Official scoring guide
Tennessee TCAP Grades 4–5 4 scoring criteria Analytic rubric 16 pts total

TCAP Narrative Writing Rubric, Grades 4–5

Complete scoring guide for TCAP Narrative writing at Grades 4–5. All four analytic traits, every score point, every descriptor extracted verbatim from the Tennessee Department of Education May 2017 source.

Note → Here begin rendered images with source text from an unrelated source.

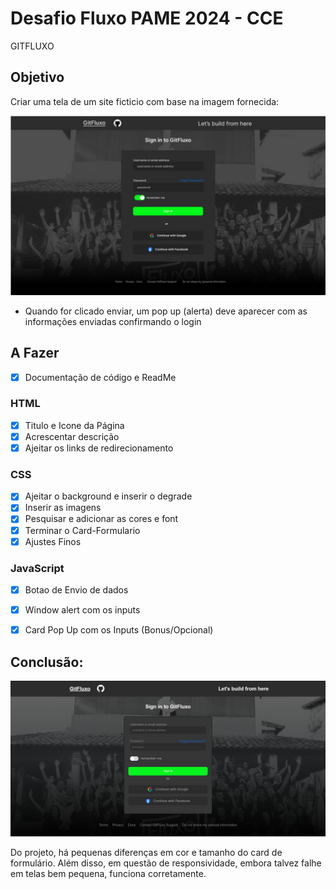 # Desafio Fluxo PAME 2024 - CCE
GITFLUXO

## Objetivo

Criar uma tela de um site ficticio com base na imagem fornecida:

![Alt text](components/image-1.png)

- Quando for clicado enviar, um pop up (alerta) deve aparecer com as informações enviadas
confirmando o login

## A Fazer
- [x] Documentação de código e ReadMe


### HTML
- [x] Titulo e Icone da Página
- [x] Acrescentar descrição
- [x] Ajeitar os links de redirecionamento

### CSS
- [x] Ajeitar o background e inserir o degrade 
- [x] Inserir as imagens 
- [x] Pesquisar e adicionar as cores e font 
- [x] Terminar o Card-Formulario 
- [x] Ajustes Finos

### JavaScript
- [x] Botao de Envio de dados
- [x] Window alert com os inputs
- [x] Card Pop Up com os Inputs (Bonus/Opcional)


## Conclusão:

![Alt text](components/image.png)

Do projeto, há pequenas diferenças em cor e tamanho do card de formulário. Além disso, em questão de responsividade, embora talvez falhe em telas bem pequena, funciona corretamente.  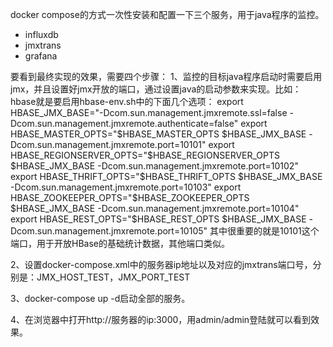 docker compose的方式一次性安装和配置一下三个服务，用于java程序的监控。
  * influxdb 
  * jmxtrans 
  * grafana

要看到最终实现的效果，需要四个步骤：
1、监控的目标java程序启动时需要启用jmx，并且设置好jmx开放的端口，通过设置java的启动参数来实现。比如：hbase就是要启用hbase-env.sh中的下面几个选项：
    export HBASE_JMX_BASE="-Dcom.sun.management.jmxremote.ssl=false -Dcom.sun.management.jmxremote.authenticate=false"
    export HBASE_MASTER_OPTS="$HBASE_MASTER_OPTS $HBASE_JMX_BASE -Dcom.sun.management.jmxremote.port=10101"
    export HBASE_REGIONSERVER_OPTS="$HBASE_REGIONSERVER_OPTS $HBASE_JMX_BASE -Dcom.sun.management.jmxremote.port=10102"
    export HBASE_THRIFT_OPTS="$HBASE_THRIFT_OPTS $HBASE_JMX_BASE -Dcom.sun.management.jmxremote.port=10103"
    export HBASE_ZOOKEEPER_OPTS="$HBASE_ZOOKEEPER_OPTS $HBASE_JMX_BASE -Dcom.sun.management.jmxremote.port=10104"
    export HBASE_REST_OPTS="$HBASE_REST_OPTS $HBASE_JMX_BASE -Dcom.sun.management.jmxremote.port=10105"
  其中很重要的就是10101这个端口，用于开放HBase的基础统计数据，其他端口类似。
  
2、设置docker-compose.xml中的服务器ip地址以及对应的jmxtrans端口号，分别是：JMX_HOST_TEST，JMX_PORT_TEST

3、docker-compose up -d启动全部的服务。

4、在浏览器中打开http://服务器的ip:3000，用admin/admin登陆就可以看到效果。
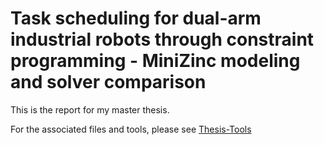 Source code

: # Task scheduling for dual-arm industrial robots through constraint programming - MiniZinc modeling and solver comparison
This is the report for my master thesis.

For the associated files and tools, please see [Thesis-Tools](https://github.com/Arclights/Thesis-Tools)
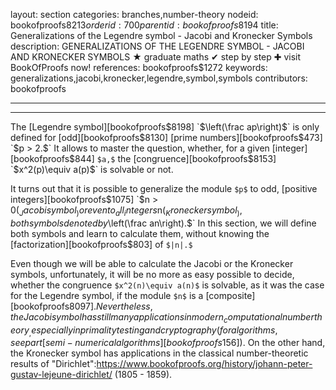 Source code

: layout: section
categories: branches,number-theory
nodeid: bookofproofs$8213
orderid: 700
parentid: bookofproofs$8194
title: Generalizations of the Legendre symbol - Jacobi and Kronecker Symbols
description: GENERALIZATIONS OF THE LEGENDRE SYMBOL - JACOBI AND KRONECKER SYMBOLS &#9733; graduate maths &#10004; step by step &#10010; visit BookOfProofs now!
references: bookofproofs$1272
keywords: generalizations,jacobi,kronecker,legendre,symbol,symbols
contributors: bookofproofs


---


---

The [Legendre symbol][bookofproofs$8198] `$\left(\frac ap\right)$` is only defined for [odd][bookofproofs$8130] [prime numbers][bookofproofs$473] `$p > 2.$` It allows to master the question, whether, for a given [integer][bookofproofs$844] `$a,$` the [congruence][bookofproofs$8153] `$x^2(p)\equiv a(p)$` is solvable or not.

It turns out that it is possible to generalize the module `$p$` to odd, [positive integers][bookofproofs$1075] `$n > 0$` (_Jacobi symbol_) or even to _all_ integers `$n$` (_Kronecker symbol_), both symbols denoted by `$\left(\frac an\right).$` In this section, we will define both symbols and learn to calculate them, without knowing the [factorization][bookofproofs$803] of `$|n|.$` 

Even though we will be able to calculate the Jacobi or the Kronecker symbols, unfortunately, it will be no more as easy possible to decide, whether the congruence `$x^2(n)\equiv a(n)$` is solvable, as it was the case for the Legendre symbol, if the module `$n$` is a [composite][bookofproofs$8097]. Nevertheless, the Jacobi symbol has still many applications in modern _computational number theory_, especially in primality testing and cryptography (for algorithms, see part [semi-numerical algorithms][bookofproofs$156]). On the other hand, the Kronecker symbol has applications in the classical number-theoretic results of "Dirichlet":https://www.bookofproofs.org/history/johann-peter-gustav-lejeune-dirichlet/ (1805 - 1859).
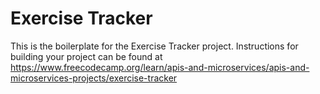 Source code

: # Exercise Tracker

This is the boilerplate for the Exercise Tracker project. Instructions for building your project can be found at
https://www.freecodecamp.org/learn/apis-and-microservices/apis-and-microservices-projects/exercise-tracker
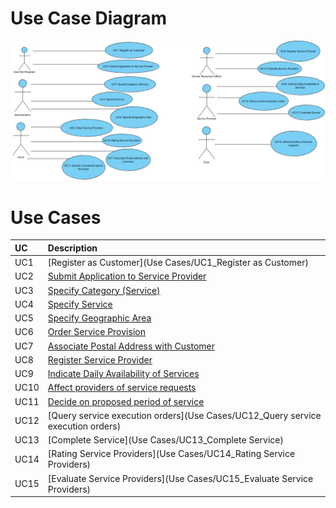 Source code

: # Use Case Diagram

![DUC_App.png](https://github.com/GabrielPelosi/Isep-Lapr2/blob/master/wiki/Use%20Cases/DUC_App.png)

# Use Cases
| UC  | Description                                                               |                   
|:----|:------------------------------------------------------------------------|
| UC1 | [Register as Customer](Use Cases/UC1_Register as Customer)   |
| UC2 | [Submit Application to Service Provider](https://github.com/GabrielPelosi/Isep-Lapr2/blob/master/wiki/Use%20Cases/UC2_Submit%20Application%20to%20Service%20Provider.md)  |
| UC3 | [Specify Category (Service)](https://github.com/GabrielPelosi/Isep-Lapr2/blob/master/wiki/Use%20Cases/UC3_Specify%20Category%20(Service).md)|
| UC4 | [Specify Service](https://github.com/GabrielPelosi/Isep-Lapr2/blob/master/wiki/Use%20Cases/UC4_Specify%20Service.md)|
| UC5 | [Specify Geographic Area](https://github.com/GabrielPelosi/Isep-Lapr2/blob/master/wiki/Use%20Cases/UC5_Specify%20Geographic%20Area.md)|
| UC6 | [Order Service Provision](https://github.com/GabrielPelosi/Isep-Lapr2/blob/master/wiki/Use%20Cases/UC6_Order%20Service%20Provision.md)|
| UC7 | [Associate Postal Address with Customer](https://github.com/GabrielPelosi/Isep-Lapr2/blob/master/wiki/Use%20Cases/UC7_Associate%20Postal%20Address%20with%20Customer.md)|
| UC8 | [Register Service Provider](https://github.com/GabrielPelosi/Isep-Lapr2/blob/master/wiki/Use%20Cases/UC8_Register%20Service%20Provider.md)|
| UC9 | [Indicate Daily Availability of Services](https://github.com/GabrielPelosi/Isep-Lapr2/blob/master/wiki/Use%20Cases/UC9_Indicate%20Daily%20Availability%20of%20Services.md)|
| UC10 | [Affect providers of service requests](https://github.com/GabrielPelosi/Isep-Lapr2/blob/master/wiki/Use%20Cases/UC10_Affect%20providers%20of%20service%20requests.md)|
| UC11 | [Decide on proposed period of service](https://github.com/GabrielPelosi/Isep-Lapr2/blob/master/wiki/Use%20Cases/UC11_Decide%20on%20proposed%20period%20of%20service.md)|
| UC12 | [Query service execution orders](Use Cases/UC12_Query service execution orders)|
| UC13 | [Complete Service](Use Cases/UC13_Complete Service)|
| UC14 | [Rating Service Providers](Use Cases/UC14_Rating Service Providers)|
| UC15 | [Evaluate Service Providers](Use Cases/UC15_Evaluate Service Providers)|
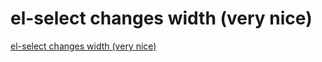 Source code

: # el-select changes width (very nice)
[el-select changes width (very nice)](https://aiwithcloud.com/2022/09/15/el_select_changes_width_very_nice/)
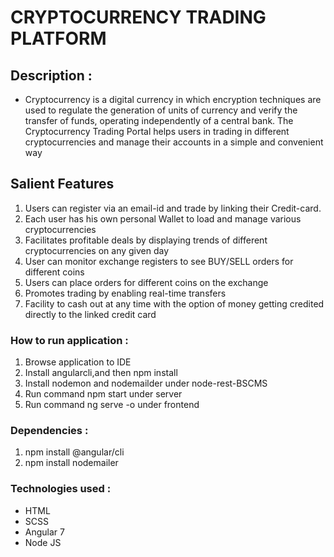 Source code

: #  CRYPTOCURRENCY TRADING PLATFORM

## Description : 
* Cryptocurrency  is a digital currency in which encryption techniques are used to regulate the generation of units of currency and verify the transfer of funds, operating independently of a central bank. The Cryptocurrency Trading Portal helps users in trading in different cryptocurrencies and manage their accounts in a simple and convenient way

## Salient Features
1. Users can register via an email-id and trade by linking their Credit-card.
1. Each user has his own personal Wallet to load and manage various cryptocurrencies
1. Facilitates profitable deals by displaying trends of different cryptocurrencies on any given day
1. User can monitor exchange registers to see BUY/SELL orders for different coins 
1. Users can place orders for different coins on the exchange
1. Promotes trading by enabling real-time transfers 
1. Facility to cash out at any time with the option of money getting credited directly to the linked credit card



### How to run application :

1. Browse application to IDE
1. Install angularcli,and then npm install
1. Install nodemon and nodemailder under node-rest-BSCMS
1. Run command npm start under server
1. Run command ng serve -o under frontend


### Dependencies :
1. npm install @angular/cli
1. npm install nodemailer

### Technologies used :
* HTML
* SCSS
* Angular 7
* Node JS


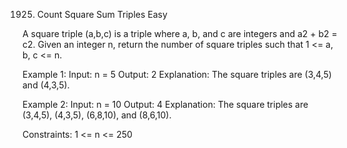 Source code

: 1925. Count Square Sum Triples
Easy

A square triple (a,b,c) is a triple where a, b, and c are integers and a2 + b2 = c2.
Given an integer n, return the number of square triples such that 1 <= a, b, c <= n.

Example 1:
Input: n = 5
Output: 2
Explanation: The square triples are (3,4,5) and (4,3,5).

Example 2:
Input: n = 10
Output: 4
Explanation: The square triples are (3,4,5), (4,3,5), (6,8,10), and (8,6,10).
 
Constraints:
1 <= n <= 250

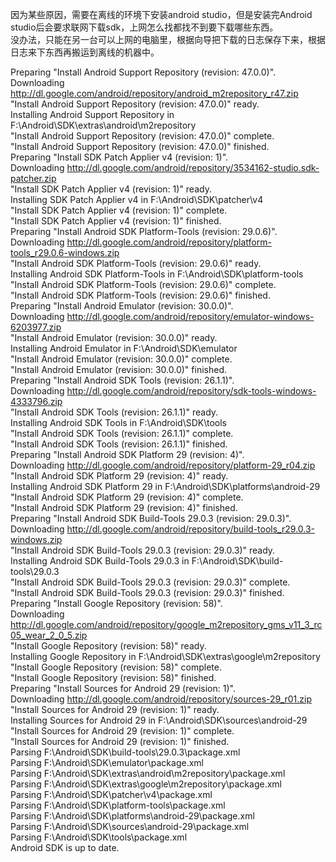 因为某些原因，需要在离线的环境下安装android studio，但是安装完Android studio后会要求联网下载sdk，上网怎么找都找不到要下载哪些东西。  
没办法，只能在另一台可以上网的电脑里，根据向导把下载的日志保存下来，根据日志来下东西再搬运到离线的机器中。  

Preparing "Install Android Support Repository (revision: 47.0.0)".  
Downloading http://dl.google.com/android/repository/android_m2repository_r47.zip  
"Install Android Support Repository (revision: 47.0.0)" ready.  
Installing Android Support Repository in F:\Android\SDK\extras\android\m2repository  
"Install Android Support Repository (revision: 47.0.0)" complete.  
"Install Android Support Repository (revision: 47.0.0)" finished.  
Preparing "Install SDK Patch Applier v4 (revision: 1)".  
Downloading http://dl.google.com/android/repository/3534162-studio.sdk-patcher.zip  
"Install SDK Patch Applier v4 (revision: 1)" ready.  
Installing SDK Patch Applier v4 in F:\Android\SDK\patcher\v4  
"Install SDK Patch Applier v4 (revision: 1)" complete.  
"Install SDK Patch Applier v4 (revision: 1)" finished.  
Preparing "Install Android SDK Platform-Tools (revision: 29.0.6)".  
Downloading http://dl.google.com/android/repository/platform-tools_r29.0.6-windows.zip  
"Install Android SDK Platform-Tools (revision: 29.0.6)" ready.  
Installing Android SDK Platform-Tools in F:\Android\SDK\platform-tools  
"Install Android SDK Platform-Tools (revision: 29.0.6)" complete.  
"Install Android SDK Platform-Tools (revision: 29.0.6)" finished.  
Preparing "Install Android Emulator (revision: 30.0.0)".  
Downloading http://dl.google.com/android/repository/emulator-windows-6203977.zip  
"Install Android Emulator (revision: 30.0.0)" ready.  
Installing Android Emulator in F:\Android\SDK\emulator  
"Install Android Emulator (revision: 30.0.0)" complete.  
"Install Android Emulator (revision: 30.0.0)" finished.  
Preparing "Install Android SDK Tools (revision: 26.1.1)".  
Downloading http://dl.google.com/android/repository/sdk-tools-windows-4333796.zip  
"Install Android SDK Tools (revision: 26.1.1)" ready.  
Installing Android SDK Tools in F:\Android\SDK\tools  
"Install Android SDK Tools (revision: 26.1.1)" complete.  
"Install Android SDK Tools (revision: 26.1.1)" finished.  
Preparing "Install Android SDK Platform 29 (revision: 4)".  
Downloading http://dl.google.com/android/repository/platform-29_r04.zip  
"Install Android SDK Platform 29 (revision: 4)" ready.  
Installing Android SDK Platform 29 in F:\Android\SDK\platforms\android-29  
"Install Android SDK Platform 29 (revision: 4)" complete.  
"Install Android SDK Platform 29 (revision: 4)" finished.  
Preparing "Install Android SDK Build-Tools 29.0.3 (revision: 29.0.3)".  
Downloading http://dl.google.com/android/repository/build-tools_r29.0.3-windows.zip  
"Install Android SDK Build-Tools 29.0.3 (revision: 29.0.3)" ready.  
Installing Android SDK Build-Tools 29.0.3 in F:\Android\SDK\build-tools\29.0.3  
"Install Android SDK Build-Tools 29.0.3 (revision: 29.0.3)" complete.  
"Install Android SDK Build-Tools 29.0.3 (revision: 29.0.3)" finished.  
Preparing "Install Google Repository (revision: 58)".  
Downloading http://dl.google.com/android/repository/google_m2repository_gms_v11_3_rc05_wear_2_0_5.zip  
"Install Google Repository (revision: 58)" ready.  
Installing Google Repository in F:\Android\SDK\extras\google\m2repository  
"Install Google Repository (revision: 58)" complete.  
"Install Google Repository (revision: 58)" finished.  
Preparing "Install Sources for Android 29 (revision: 1)".  
Downloading http://dl.google.com/android/repository/sources-29_r01.zip  
"Install Sources for Android 29 (revision: 1)" ready.  
Installing Sources for Android 29 in F:\Android\SDK\sources\android-29  
"Install Sources for Android 29 (revision: 1)" complete.  
"Install Sources for Android 29 (revision: 1)" finished.  
Parsing F:\Android\SDK\build-tools\29.0.3\package.xml  
Parsing F:\Android\SDK\emulator\package.xml  
Parsing F:\Android\SDK\extras\android\m2repository\package.xml  
Parsing F:\Android\SDK\extras\google\m2repository\package.xml  
Parsing F:\Android\SDK\patcher\v4\package.xml  
Parsing F:\Android\SDK\platform-tools\package.xml  
Parsing F:\Android\SDK\platforms\android-29\package.xml  
Parsing F:\Android\SDK\sources\android-29\package.xml  
Parsing F:\Android\SDK\tools\package.xml  
Android SDK is up to date.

Verified against official source Last updated May 2026
01 Overview

What this rubric measures

The TCAP Narrative Writing Rubric, Grades 4–5 is the official scoring guide used to evaluate student writing on Tennessee TCAP assessments. It is an Analytic rubric that scores responses across 4 distinct criteria, allowing teachers to give precise, targeted feedback on each area of writing.

02 Full rubric

All 4 scoring criteria

Click any criterion to expand its score level descriptors. The language below is taken verbatim from the official Tennessee Department of Education TCAP scoring guide.

1
Focus and Organization
1-4 pts
4 pts Effective situation and sequence

In response to the task and the stimulus, the writing:

  • effectively establishes a relevant situation to orient the reader and introduces a narrator and/or characters.
  • utilizes effective organizational strategies to establish a sequence of events that unfolds naturally and logically.
  • contains an effective conclusion that follows from the narrated events or experiences.
3 pts Adequate situation and sequence

In response to the task and the stimulus, the writing:

  • adequately establishes a relevant situation to orient the reader and introduces a narrator and/or characters.
  • utilizes adequate organizational strategies to establish a sequence of events that unfolds naturally and logically.
  • contains an adequate conclusion that follows from the narrated events or experiences.
2 pts Limited and possibly confusing

In response to the task and the stimulus, the writing:

  • conveys a limited, possibly confusing situation that may include a narrator and/or characters.
  • contains a limited sequence of events that may be confusing or contain gaps that interfere with the natural flow of events and/or experiences.
  • contains a weak conclusion that may be loosely related to the narrated events or experiences.
1 pt Unclear or irrelevant

In response to the task and the stimulus, the writing:

  • contains an unclear, irrelevant, or no situation.
  • contains no or an ineffective sequence of events that may be brief, confusing, or very hard to follow.
  • contains no or an irrelevant conclusion.
2
Development
1-4 pts
4 pts Effective techniques, well-chosen details

In response to the task and the stimulus, the writing:

  • effectively utilizes relevant narrative techniques, such as dialogue, description, and pacing, to thoroughly develop experiences, events, and/or characters.
  • effectively incorporates relevant, well-chosen details from the stimulus.
  • effectively demonstrates a clear understanding of the task and stimulus by using relevant, well-chosen, descriptive details in order to convey a precise picture of experiences, events, and/or characters.
3 pts Adequate techniques and details

In response to the task and the stimulus, the writing:

  • adequately utilizes relevant narrative techniques, such as dialogue, description, and pacing, to sufficiently develop experiences, events, and/or characters.
  • adequately incorporates relevant details from the stimulus.
  • adequately demonstrates an understanding of the task and stimulus by using relevant, descriptive details in order to convey a precise picture of experiences, events, and/or characters.
2 pts Some techniques, limited details

In response to the task and the stimulus, the writing:

  • utilizes some relevant narrative techniques, such as dialogue, description, and pacing, in order to partially develop experiences, events, and/or characters.
  • utilizes limited, if any, relevant details from the stimulus.
  • demonstrates some understanding of the task and stimulus by using some relevant or descriptive details in order to convey a limited picture of experiences, events, and or characters.
1 pt Few or no techniques

In response to the task and the stimulus, the writing:

  • contains few or no relevant narrative techniques, such as dialogue, description, and pacing, to develop experiences, events, and/or characters.
  • contains no or irrelevant details from the stimulus.
  • demonstrates little to no understanding of the task and stimulus by using no or irrelevant details, conveying an unclear or no picture of the experiences, events, and/or characters.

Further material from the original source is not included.